The Donjon is the eleventh adventure of the Curse of Strahd season of the D&D Adventurers League. A four-hour adventure for character levels 5-10 written by Ash Law, it has the adventurers rescuing the leader of an orc tribe from a slither of yuan ti serving a dracolich.
If you were wondering what this has to do with the ongoing storyline for Curse of Strahd, the answer is this: not much. It represents a side-quest away from the main storyline of the Obsessions, and, although it does link into earlier adventures in the season, such as The Ghost, it is eminently skippable as part of the storyline. My understanding is that it was a preview for the fifth season of the D&D Adventurers League adventures, but plans changed when Convention-Created Content was introduced and the main DDAL adventures left the Moonsea area. This leaves The Donjon in the unfortunate position of setting up things that would never occur.
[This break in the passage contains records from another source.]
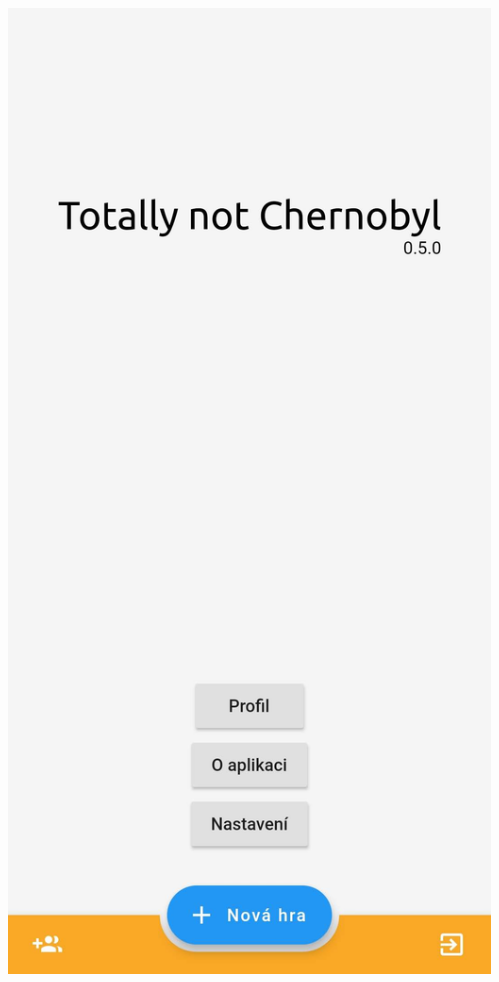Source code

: \documentclass[czech,aspectratio=169]{beamer}
\begin{document}
\begin{frame}
\begin{columns}
\begin{column}{.25\textwidth}
        \begin{center}
          \includegraphics[width=.9\textwidth]{assets/slides/screen-a2}
        \end{center}
      \end{column} 
      \begin{column}{.25\textwidth}
        \begin{center}

\end{center}
\end{column}
\end{columns}
\end{frame}
\end{document}
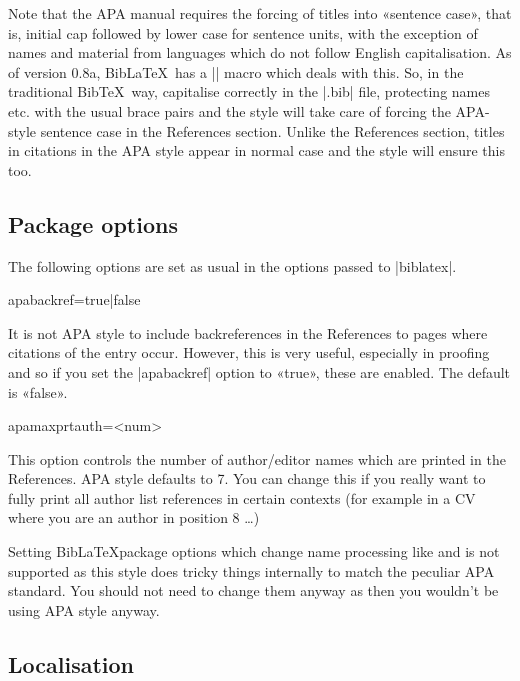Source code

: \documentclass{ltxdockit}
\begin{document}
\noindent Note that the APA manual requires the forcing of titles into
«sentence case», that is, initial cap followed by lower case for sentence
units, with the exception of names and material from languages which do not
follow English capitalisation. As of version 0.8a, Bib\LaTeX\ has a
|\MakeSentenceCase| macro which deals with this. So, in the traditional
Bib\TeX\ way, capitalise correctly in the |.bib| file, protecting names etc.
with the usual brace pairs and the style will take care of forcing the
APA-style sentence case in the References section. Unlike the References
section, titles in citations in the APA style appear in normal case and the
style will ensure this too.

\subsection{Package options}\label{opts}

The following options are set as usual in the options passed to
|biblatex|.

\begin{ltxcode}
apabackref=true|false
\end{ltxcode}%

\noindent It is not APA style to include backreferences in the References to
pages where citations of the entry occur. However, this is very
useful, especially in proofing and so if you set the |apabackref|
option to «true», these are enabled. The default is «false».

\begin{ltxcode}
apamaxprtauth=<num>
\end{ltxcode}

\noindent This option controls the number of author/editor names which are
printed in the References. APA style defaults to 7. You can change this if
you really want to fully print all author list references in certain
contexts (for example in a CV where you are an author in position 8 \ldots)

Setting Bib\LaTeX package options which change name processing
like  and  is not supported as this style
does tricky things internally to match the peculiar APA standard. You
should not need to change them anyway as then you wouldn't be using APA
style anyway.

\subsection{Localisation}
\end{document}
There are many good things about the adventure. It is packed with incident. The first half has the players making their way through the Glumpen Swamp, where branching paths allow several different routes and encounters along the way. The second half is the characters rescuing the orcs and their leaders from the yuan-ti, which requires them to descend into sunken, trap-filled ruins and disrupt a ritual before the yuan-ti can sacrifice the orc leader.
The adventure feels very much like a rerun of The Ghost, but with less relevance to the overarching story. It could easily be played without reference to Barovia at all, and that’s a weakness in this season.
Both halves of the adventure provide many encounters for the players and DM to use; optional encounters abound, and each play of the adventure can be different. There’s a lot of invention here.
However, the adventure relies very heavily on the skills of the DM to pull things together. Many encounters are described very briefly, and the final dungeon is distinctly underdeveloped.
I wish there was a map of the final dungeon. There are example encounter areas, plus a lot of potential encounters described in the book, but the adventure’s form is determined entirely by the Dungeon Master and not by decisions made by the players. If there are traps along a passageway, give me a map so that the players can decide to go left or right… and if they choose the trapped path, allow them to determine that the traps are there and make another decision. There are times when you can do without a map; this isn’t one of them.
Mind you, the nature of these encounter mean it’s very easy to adjust the adventure to be longer or shorter if needed.
It’s not a bad adventure, but neither does it achieve greatness.